What you have to do:
Wherever the word "lastModifiedDateTime" occurs in the lines below, copy the whole line.

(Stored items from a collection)
Content starts
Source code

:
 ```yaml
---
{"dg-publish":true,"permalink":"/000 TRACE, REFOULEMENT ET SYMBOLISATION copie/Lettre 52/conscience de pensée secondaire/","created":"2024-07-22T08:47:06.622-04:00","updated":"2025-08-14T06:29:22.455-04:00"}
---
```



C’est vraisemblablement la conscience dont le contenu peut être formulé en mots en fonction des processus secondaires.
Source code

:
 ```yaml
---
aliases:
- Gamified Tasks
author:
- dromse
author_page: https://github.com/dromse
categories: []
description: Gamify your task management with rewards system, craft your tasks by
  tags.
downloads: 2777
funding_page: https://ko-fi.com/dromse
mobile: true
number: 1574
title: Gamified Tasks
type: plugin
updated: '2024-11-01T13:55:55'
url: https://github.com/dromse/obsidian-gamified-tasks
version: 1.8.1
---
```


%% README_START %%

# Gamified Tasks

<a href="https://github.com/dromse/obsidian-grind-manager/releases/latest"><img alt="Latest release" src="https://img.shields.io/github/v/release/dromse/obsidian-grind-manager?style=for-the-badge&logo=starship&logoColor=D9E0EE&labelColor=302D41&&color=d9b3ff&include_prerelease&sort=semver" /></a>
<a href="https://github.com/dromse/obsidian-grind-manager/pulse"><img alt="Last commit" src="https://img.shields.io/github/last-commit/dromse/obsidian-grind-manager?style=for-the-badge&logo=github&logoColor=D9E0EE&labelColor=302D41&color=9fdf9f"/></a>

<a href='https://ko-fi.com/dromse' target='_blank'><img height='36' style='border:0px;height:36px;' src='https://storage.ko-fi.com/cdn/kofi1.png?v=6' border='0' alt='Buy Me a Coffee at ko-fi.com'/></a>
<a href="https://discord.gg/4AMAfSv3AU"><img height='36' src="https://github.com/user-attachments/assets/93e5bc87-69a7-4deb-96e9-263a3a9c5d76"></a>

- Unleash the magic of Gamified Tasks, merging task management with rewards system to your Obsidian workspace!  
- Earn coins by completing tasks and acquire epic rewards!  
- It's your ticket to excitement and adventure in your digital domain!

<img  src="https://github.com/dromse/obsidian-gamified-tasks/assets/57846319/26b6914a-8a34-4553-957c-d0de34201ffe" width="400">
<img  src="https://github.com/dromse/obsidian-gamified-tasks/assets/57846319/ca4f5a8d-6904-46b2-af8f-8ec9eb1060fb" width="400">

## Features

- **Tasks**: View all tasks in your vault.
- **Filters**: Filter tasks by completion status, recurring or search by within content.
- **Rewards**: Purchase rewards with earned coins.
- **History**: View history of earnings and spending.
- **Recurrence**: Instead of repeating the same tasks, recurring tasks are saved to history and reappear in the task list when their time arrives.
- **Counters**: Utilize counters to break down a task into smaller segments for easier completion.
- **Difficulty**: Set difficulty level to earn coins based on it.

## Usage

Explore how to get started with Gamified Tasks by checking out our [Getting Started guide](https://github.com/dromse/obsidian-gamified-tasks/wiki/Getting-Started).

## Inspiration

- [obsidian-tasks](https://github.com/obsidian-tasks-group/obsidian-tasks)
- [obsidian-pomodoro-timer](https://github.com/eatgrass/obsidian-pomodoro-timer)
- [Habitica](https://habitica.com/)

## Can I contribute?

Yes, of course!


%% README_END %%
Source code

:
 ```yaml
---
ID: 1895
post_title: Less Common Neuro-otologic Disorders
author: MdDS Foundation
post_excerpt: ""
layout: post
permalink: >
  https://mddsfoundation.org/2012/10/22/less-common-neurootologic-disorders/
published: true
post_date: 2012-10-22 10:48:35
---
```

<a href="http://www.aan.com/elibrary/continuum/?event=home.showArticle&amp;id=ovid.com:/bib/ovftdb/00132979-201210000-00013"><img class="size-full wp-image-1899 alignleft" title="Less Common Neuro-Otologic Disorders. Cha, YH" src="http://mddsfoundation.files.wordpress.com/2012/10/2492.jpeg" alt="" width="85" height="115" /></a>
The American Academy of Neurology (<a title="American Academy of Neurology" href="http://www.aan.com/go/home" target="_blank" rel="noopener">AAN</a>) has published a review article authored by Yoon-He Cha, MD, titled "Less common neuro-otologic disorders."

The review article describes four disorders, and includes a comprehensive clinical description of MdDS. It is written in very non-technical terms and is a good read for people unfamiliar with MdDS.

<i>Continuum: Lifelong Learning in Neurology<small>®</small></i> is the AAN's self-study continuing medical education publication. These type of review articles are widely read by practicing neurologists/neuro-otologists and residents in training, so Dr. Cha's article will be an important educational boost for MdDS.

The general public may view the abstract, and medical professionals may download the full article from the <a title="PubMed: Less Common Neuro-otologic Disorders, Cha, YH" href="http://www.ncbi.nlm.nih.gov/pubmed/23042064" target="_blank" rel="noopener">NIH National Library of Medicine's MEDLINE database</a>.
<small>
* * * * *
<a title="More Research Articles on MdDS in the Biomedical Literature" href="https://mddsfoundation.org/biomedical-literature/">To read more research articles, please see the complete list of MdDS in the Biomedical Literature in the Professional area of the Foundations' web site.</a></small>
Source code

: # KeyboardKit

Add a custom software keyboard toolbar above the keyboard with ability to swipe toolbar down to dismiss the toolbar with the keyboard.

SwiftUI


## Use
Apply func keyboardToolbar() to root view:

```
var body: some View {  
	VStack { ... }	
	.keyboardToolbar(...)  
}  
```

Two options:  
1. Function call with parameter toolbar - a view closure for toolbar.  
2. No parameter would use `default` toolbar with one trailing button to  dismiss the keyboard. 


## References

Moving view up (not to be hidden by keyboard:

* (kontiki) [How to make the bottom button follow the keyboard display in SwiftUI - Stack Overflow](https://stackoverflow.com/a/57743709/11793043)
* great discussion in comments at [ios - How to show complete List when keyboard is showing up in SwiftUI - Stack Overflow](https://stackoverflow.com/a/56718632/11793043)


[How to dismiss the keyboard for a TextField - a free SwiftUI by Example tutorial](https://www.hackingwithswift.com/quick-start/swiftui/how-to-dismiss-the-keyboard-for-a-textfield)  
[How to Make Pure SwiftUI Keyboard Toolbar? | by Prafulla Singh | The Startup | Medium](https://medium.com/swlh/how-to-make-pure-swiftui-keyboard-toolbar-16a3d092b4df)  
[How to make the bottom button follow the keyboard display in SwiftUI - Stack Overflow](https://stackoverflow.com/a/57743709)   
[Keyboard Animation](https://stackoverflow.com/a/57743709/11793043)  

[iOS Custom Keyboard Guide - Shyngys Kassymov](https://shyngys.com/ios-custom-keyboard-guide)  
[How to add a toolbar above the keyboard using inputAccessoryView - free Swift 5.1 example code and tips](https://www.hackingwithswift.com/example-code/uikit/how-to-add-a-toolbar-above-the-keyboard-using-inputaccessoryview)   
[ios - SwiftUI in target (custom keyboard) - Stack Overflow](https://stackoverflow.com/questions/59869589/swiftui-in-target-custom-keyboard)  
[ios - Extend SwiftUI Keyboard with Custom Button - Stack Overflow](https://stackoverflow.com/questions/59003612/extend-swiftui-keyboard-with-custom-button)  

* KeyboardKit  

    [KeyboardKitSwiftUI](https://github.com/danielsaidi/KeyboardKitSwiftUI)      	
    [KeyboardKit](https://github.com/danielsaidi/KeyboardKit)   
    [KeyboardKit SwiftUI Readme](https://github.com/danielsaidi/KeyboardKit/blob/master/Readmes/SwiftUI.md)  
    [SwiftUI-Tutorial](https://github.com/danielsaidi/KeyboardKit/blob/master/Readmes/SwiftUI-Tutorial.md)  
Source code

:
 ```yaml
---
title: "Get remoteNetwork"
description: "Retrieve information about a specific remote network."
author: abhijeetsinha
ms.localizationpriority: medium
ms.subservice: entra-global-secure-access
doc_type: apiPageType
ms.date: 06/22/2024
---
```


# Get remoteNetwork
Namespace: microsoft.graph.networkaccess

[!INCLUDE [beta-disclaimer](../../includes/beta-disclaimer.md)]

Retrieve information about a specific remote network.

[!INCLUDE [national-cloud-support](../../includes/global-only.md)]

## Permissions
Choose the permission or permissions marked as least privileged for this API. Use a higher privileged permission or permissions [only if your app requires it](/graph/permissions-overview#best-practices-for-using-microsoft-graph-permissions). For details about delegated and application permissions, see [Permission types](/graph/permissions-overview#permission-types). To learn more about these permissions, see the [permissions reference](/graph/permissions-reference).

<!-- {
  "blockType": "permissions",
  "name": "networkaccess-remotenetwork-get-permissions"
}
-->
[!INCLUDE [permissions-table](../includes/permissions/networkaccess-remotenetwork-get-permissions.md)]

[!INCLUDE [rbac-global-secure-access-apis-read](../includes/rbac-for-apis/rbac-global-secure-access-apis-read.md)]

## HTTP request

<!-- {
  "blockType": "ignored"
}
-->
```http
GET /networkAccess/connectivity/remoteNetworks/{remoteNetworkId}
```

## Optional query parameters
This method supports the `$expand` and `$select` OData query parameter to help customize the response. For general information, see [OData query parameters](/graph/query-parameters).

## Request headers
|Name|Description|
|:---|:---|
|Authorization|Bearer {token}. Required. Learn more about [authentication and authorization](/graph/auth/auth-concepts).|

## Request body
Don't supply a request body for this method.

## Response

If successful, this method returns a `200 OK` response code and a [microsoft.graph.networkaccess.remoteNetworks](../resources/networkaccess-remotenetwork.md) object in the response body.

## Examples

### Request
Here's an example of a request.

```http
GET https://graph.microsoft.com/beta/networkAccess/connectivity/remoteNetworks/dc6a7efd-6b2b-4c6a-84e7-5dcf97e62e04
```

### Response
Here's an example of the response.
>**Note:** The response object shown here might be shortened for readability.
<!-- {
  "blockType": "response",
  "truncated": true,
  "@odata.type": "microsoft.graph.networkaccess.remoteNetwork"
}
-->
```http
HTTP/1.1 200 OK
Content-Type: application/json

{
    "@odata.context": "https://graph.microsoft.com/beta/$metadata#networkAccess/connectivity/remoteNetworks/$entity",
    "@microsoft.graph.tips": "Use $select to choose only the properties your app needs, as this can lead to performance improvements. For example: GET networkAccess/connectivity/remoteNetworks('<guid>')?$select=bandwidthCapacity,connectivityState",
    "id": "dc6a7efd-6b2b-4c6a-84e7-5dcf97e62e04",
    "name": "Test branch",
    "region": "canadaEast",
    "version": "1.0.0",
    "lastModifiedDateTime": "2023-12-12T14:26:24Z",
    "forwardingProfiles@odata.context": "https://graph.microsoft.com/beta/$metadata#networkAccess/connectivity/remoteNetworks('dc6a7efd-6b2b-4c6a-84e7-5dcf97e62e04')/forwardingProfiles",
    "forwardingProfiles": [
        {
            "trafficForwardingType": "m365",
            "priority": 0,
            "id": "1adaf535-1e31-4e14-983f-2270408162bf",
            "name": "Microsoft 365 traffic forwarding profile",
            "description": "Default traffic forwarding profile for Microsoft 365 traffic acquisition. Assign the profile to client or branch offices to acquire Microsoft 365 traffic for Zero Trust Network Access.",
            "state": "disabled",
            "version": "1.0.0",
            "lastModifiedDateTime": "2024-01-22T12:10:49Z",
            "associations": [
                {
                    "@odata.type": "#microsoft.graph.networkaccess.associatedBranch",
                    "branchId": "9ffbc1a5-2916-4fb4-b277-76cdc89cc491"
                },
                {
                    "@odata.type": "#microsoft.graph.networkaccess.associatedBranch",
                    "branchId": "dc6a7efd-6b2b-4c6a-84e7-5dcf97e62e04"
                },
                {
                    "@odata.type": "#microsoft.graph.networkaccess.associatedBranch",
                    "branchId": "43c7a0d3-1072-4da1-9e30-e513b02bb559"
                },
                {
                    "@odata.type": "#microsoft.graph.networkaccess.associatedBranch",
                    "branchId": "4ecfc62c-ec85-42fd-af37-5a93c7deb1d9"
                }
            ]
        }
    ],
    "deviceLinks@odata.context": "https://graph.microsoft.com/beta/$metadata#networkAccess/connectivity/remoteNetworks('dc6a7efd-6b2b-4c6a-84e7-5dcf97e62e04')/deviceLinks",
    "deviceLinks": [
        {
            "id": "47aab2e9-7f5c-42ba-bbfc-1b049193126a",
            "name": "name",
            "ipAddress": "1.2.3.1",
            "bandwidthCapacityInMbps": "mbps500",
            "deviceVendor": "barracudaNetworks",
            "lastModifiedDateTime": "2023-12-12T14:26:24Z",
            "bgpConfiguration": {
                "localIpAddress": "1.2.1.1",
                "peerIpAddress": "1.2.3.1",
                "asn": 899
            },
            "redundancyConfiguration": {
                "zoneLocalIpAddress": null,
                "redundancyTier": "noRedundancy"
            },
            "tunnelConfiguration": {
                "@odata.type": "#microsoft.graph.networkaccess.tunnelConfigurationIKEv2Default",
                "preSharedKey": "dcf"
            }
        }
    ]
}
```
Content ends
Written response:
    "lastModifiedDateTime": "2023-12-12T14:26:24Z",
            "lastModifiedDateTime": "2024-01-22T12:10:49Z",
            "lastModifiedDateTime": "2023-12-12T14:26:24Z",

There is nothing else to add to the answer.